Bastian Hambach, directeur du laboratoire de spectrométrie de masse des isotopes stables à l’université de Southampton, explique : « Nous avons utilisé le marquage isotopique pour « augmenter » les nutriments fournis aux coraux avec des atomes d’azote plus lourds que la normale. Ces isotopes nous ont permis de retracer l’utilisation des nutriments par le corail à l’aide de méthodes de détection ultrasensibles.

Cecilia D'Angelo propageant des coraux

Dr Cecilia D’Angelo propageant des coraux au laboratoire des récifs coralliens de l’université de Southampton. Crédit : Wiedenmann / D’Angelo / Université de Southampton

Le professeur Paul Wilson, paléoocéanographe à l’Université de Southampton, ajoute : « Grâce à cette technique, nous avons pu démontrer sans ambiguïté que les atomes d’azote qui soutenaient la croissance du tissu corallien provenaient des nutriments inorganiques dissous qui étaient nourris à leurs symbiotes au cours de l’expérience. »

Le professeur Jörg Wiedenmann de l’université de Southampton ajoute : « Nous avons utilisé 10 coraux différents espèces pour quantifier la façon dont la population de symbiotes a augmenté avec ses hôtes. En utilisant des modèles mathématiques de croissance des symbiotes, nous avons pu montrer que les coraux digèrent la partie excédentaire de leur population de symbiotes pour récolter les nutriments nécessaires à leur croissance. Nos données suggèrent que la plupart des coraux symbiotiques peuvent compléter leur nutrition grâce à un tel « régime végétarien ».

Les scientifiques ont également analysé les coraux poussant autour des îles de l’océan Indien, certains avec des oiseaux marins et d’autres sans, pour montrer que les coraux ont le potentiel d’élever et de se nourrir de leurs symbiotes à l’état sauvage.

Croissance du corail expérimental Stylophora pistillata

Croissance du corail expérimental Stylophora pistillata. Crédit : Mardones-Velozo / D’Angelo / Wiedenmann / Université de Southampton

Le professeur Nick Graham, écologiste marin de l’université de Lancaster, explique : « Les récifs autour de certaines de ces îles sont approvisionnés en quantités substantielles de nutriments provenant du « guano », les excréments des oiseaux marins nichant sur les îles. Sur d’autres îles, les colonies d’oiseaux marins ont été décimées par des rats envahissants. En conséquence, les récifs associés reçoivent moins de nutriments. Nous avons mesuré la croissance des colonies de coraux staghorn autour des îles avec et sans populations denses d’oiseaux de mer et avons constaté que la croissance était plus de deux fois plus rapide sur les récifs alimentés en nutriments pour les oiseaux de mer.

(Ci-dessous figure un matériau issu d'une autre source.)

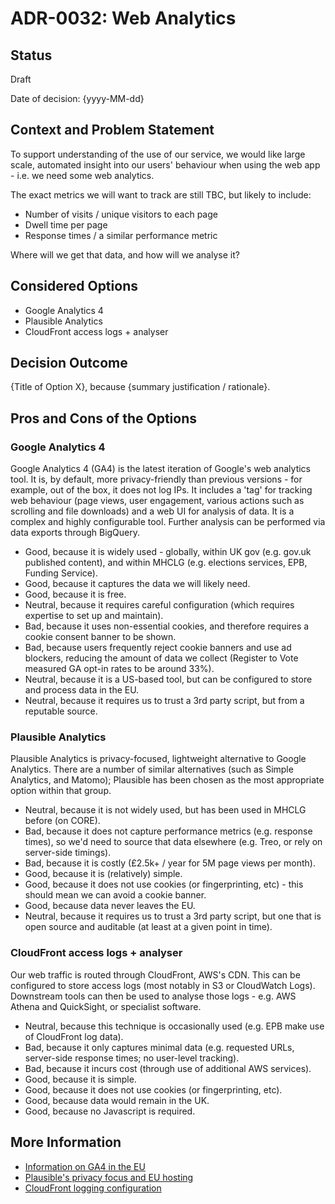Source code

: # ADR-0032: Web Analytics

## Status

Draft

Date of decision: {yyyy-MM-dd}

## Context and Problem Statement

To support understanding of the use of our service, we would like large scale, automated insight into our users'
behaviour when using the web app - i.e. we need some web analytics.

The exact metrics we will want to track are still TBC, but likely to include:
- Number of visits / unique visitors to each page
- Dwell time per page
- Response times / a similar performance metric

Where will we get that data, and how will we analyse it?

## Considered Options

* Google Analytics 4
* Plausible Analytics
* CloudFront access logs + analyser

## Decision Outcome

{Title of Option X}, because {summary justification / rationale}.

## Pros and Cons of the Options

### Google Analytics 4

Google Analytics 4 (GA4) is the latest iteration of Google's web analytics tool. It is, by default, more privacy-friendly
than previous versions - for example, out of the box, it does not log IPs. It includes a 'tag' for tracking web behaviour
(page views, user engagement, various actions such as scrolling and file downloads) and a web UI for analysis of data. It
is a complex and highly configurable tool. Further analysis can be performed via data exports through BigQuery.

* Good, because it is widely used - globally, within UK gov (e.g. gov.uk published content), and within MHCLG (e.g.
  elections services, EPB, Funding Service).
* Good, because it captures the data we will likely need.
* Good, because it is free.
* Neutral, because it requires careful configuration (which requires expertise to set up and maintain).
* Bad, because it uses non-essential cookies, and therefore requires a cookie consent banner to be shown.
* Bad, because users frequently reject cookie banners and use ad blockers, reducing the amount of data we collect
  (Register to Vote measured GA opt-in rates to be around 33%).
* Neutral, because it is a US-based tool, but can be configured to store and process data in the EU.
* Neutral, because it requires us to trust a 3rd party script, but from a reputable source.

### Plausible Analytics

Plausible Analytics is privacy-focused, lightweight alternative to Google Analytics. There are a number of similar
alternatives (such as Simple Analytics, and Matomo); Plausible has been chosen as the most appropriate option within
that group.

* Neutral, because it is not widely used, but has been used in MHCLG before (on CORE).
* Bad, because it does not capture performance metrics (e.g. response times), so we'd need to source that data elsewhere
  (e.g. Treo, or rely on server-side timings).
* Bad, because it is costly (£2.5k+ / year for 5M page views per month).
* Good, because it is (relatively) simple.
* Good, because it does not use cookies (or fingerprinting, etc) - this should mean we can avoid a cookie banner.
* Good, because data never leaves the EU.
* Neutral, because it requires us to trust a 3rd party script, but one that is open source and auditable (at least at a
  given point in time).

### CloudFront access logs + analyser

Our web traffic is routed through CloudFront, AWS's CDN. This can be configured to store access logs (most notably in
S3 or CloudWatch Logs). Downstream tools can then be used to analyse those logs - e.g. AWS Athena and QuickSight, or
specialist software.

* Neutral, because this technique is occasionally used (e.g. EPB make use of CloudFront log data).
* Bad, because it only captures minimal data (e.g. requested URLs, server-side response times; no user-level tracking).
* Bad, because it incurs cost (through use of additional AWS services).
* Good, because it is simple.
* Good, because it does not use cookies (or fingerprinting, etc).
* Good, because data would remain in the UK.
* Good, because no Javascript is required.

## More Information

* [Information on GA4 in the EU](https://support.google.com/analytics/answer/12017362?hl=en)
* [Plausible's privacy focus and EU hosting](https://plausible.io/privacy-focused-web-analytics#hosted-in-the-eu-powered-by-european-owned-cloud-infrastructure)
* [CloudFront logging configuration](https://docs.aws.amazon.com/AmazonCloudFront/latest/DeveloperGuide/standard-logging.html)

« Nous calculons qu’environ la moitié des molécules d’azote présentes dans les tissus des animaux coralliens des îles abritant des oiseaux marins peuvent être attribuées à leur absorption par les symbiotes et à leur translocation ultérieure vers l’hôte. »

Un scientifique surveille la croissance des coraux sur les récifs de l’océan Indien

Un scientifique surveille la croissance des coraux sur les récifs de l’océan Indien pour étudier l’effet des nutriments des oiseaux marins. Crédit : Nick Graham, Université de Lancaster

gle réchauffement climatique et l’avenir

Un enrichissement excessif en nutriments, souvent causé par les activités humaines, peut endommager les coraux et représente une menace croissante pour de nombreux récifs. Cependant, certains récifs coralliens pourraient recevoir moins de nutriments à l’avenir, car le réchauffement climatique pourrait les couper de certaines de leurs voies d’approvisionnement naturelles.

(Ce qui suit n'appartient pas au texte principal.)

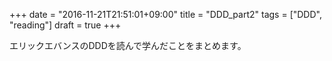 +++
date = "2016-11-21T21:51:01+09:00"
title = "DDD_part2"
tags = ["DDD", "reading"]
draft = true
+++

エリックエバンスのDDDを読んで学んだことをまとめます。

<!--more-->
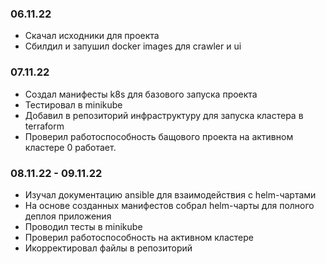 ### 06.11.22
- Скачал исходники для проекта
- Сбилдил и запушил docker images для crawler и ui

### 07.11.22
- Создал манифесты k8s для базового запуска проекта
- Тестировал в minikube
- Добавил в репозиторий инфраструктуру для запуска кластера в terraform
- Проверил работоспособность бащового проекта на активном кластере 0 работает. 

### 08.11.22 - 09.11.22
- Изучал документацию ansible для взаимодействия с helm-чартами
- На основе созданных манифестов собрал helm-чарты для полного деплоя приложения
- Проводил тесты в minikube
- Проверил работоспособность на активном кластере
- Икорректировал файлы в  репозиторий 
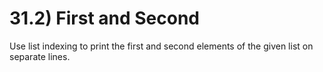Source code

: # 31.2) First and Second

Use list indexing to print the first and second elements of the given list on
separate lines.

Le Dr D’Angelo de l’Université de Southampton explique : « Les eaux de surface en réchauffement sont moins susceptibles de recevoir des nutriments provenant des couches d’eau plus profondes. La productivité réduite de l’eau peut entraîner moins de nutriments pour les symbiotes et, par conséquent, moins de nourriture pour les animaux coralliens.

Les nouvelles découvertes des scientifiques suggèrent que même si les animaux coralliens peuvent endurer de brèves périodes de famine en se nourrissant de leurs symbiotes, certains récifs coralliens pourraient être menacés de famine en réponse à un épuisement plus prolongé des nutriments provoqué par le réchauffement climatique dans certaines régions.